START DATASET EXTRACT
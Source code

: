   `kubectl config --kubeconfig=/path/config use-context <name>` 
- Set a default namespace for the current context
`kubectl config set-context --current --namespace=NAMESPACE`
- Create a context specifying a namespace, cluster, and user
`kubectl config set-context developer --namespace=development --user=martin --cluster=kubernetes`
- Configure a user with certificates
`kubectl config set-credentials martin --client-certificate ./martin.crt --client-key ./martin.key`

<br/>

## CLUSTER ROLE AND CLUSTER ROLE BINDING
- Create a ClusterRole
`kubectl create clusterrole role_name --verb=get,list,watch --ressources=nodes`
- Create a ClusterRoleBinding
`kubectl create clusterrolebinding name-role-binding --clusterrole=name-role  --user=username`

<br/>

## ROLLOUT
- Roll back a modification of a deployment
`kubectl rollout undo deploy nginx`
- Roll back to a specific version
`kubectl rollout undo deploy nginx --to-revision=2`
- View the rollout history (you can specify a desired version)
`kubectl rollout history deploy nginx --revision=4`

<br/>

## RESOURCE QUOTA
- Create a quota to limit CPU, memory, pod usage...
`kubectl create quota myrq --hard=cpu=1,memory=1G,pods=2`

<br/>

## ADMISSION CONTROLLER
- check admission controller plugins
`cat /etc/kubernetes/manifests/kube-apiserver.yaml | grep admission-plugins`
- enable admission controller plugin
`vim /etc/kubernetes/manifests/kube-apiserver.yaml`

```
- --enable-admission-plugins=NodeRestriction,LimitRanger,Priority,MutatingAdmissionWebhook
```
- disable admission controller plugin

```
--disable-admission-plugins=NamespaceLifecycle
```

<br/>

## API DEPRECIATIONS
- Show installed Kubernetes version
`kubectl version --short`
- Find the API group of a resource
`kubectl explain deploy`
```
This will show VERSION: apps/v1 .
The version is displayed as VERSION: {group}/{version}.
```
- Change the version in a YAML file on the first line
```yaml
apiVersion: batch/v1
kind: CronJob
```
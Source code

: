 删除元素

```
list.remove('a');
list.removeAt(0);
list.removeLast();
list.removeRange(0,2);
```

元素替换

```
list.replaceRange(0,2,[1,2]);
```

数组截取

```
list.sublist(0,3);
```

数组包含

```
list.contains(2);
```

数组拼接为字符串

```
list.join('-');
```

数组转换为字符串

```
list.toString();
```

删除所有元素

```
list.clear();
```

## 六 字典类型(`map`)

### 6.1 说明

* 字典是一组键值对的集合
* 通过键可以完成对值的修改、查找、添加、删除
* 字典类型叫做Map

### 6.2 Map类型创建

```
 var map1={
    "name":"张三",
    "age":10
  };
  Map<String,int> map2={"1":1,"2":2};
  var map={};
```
END DATASET EXTRACT
Each line holding "kubectl" in the records should be copied out.

:   `kubectl config --kubeconfig=/path/config use-context <name>` 
`kubectl config set-context --current --namespace=NAMESPACE`
`kubectl config set-context developer --namespace=development --user=martin --cluster=kubernetes`
`kubectl config set-credentials martin --client-certificate ./martin.crt --client-key ./martin.key`
`kubectl create clusterrole role_name --verb=get,list,watch --ressources=nodes`
`kubectl create clusterrolebinding name-role-binding --clusterrole=name-role  --user=username`
`kubectl rollout undo deploy nginx`
`kubectl rollout undo deploy nginx --to-revision=2`
`kubectl rollout history deploy nginx --revision=4`
`kubectl create quota myrq --hard=cpu=1,memory=1G,pods=2`
`kubectl version --short`
`kubectl explain deploy`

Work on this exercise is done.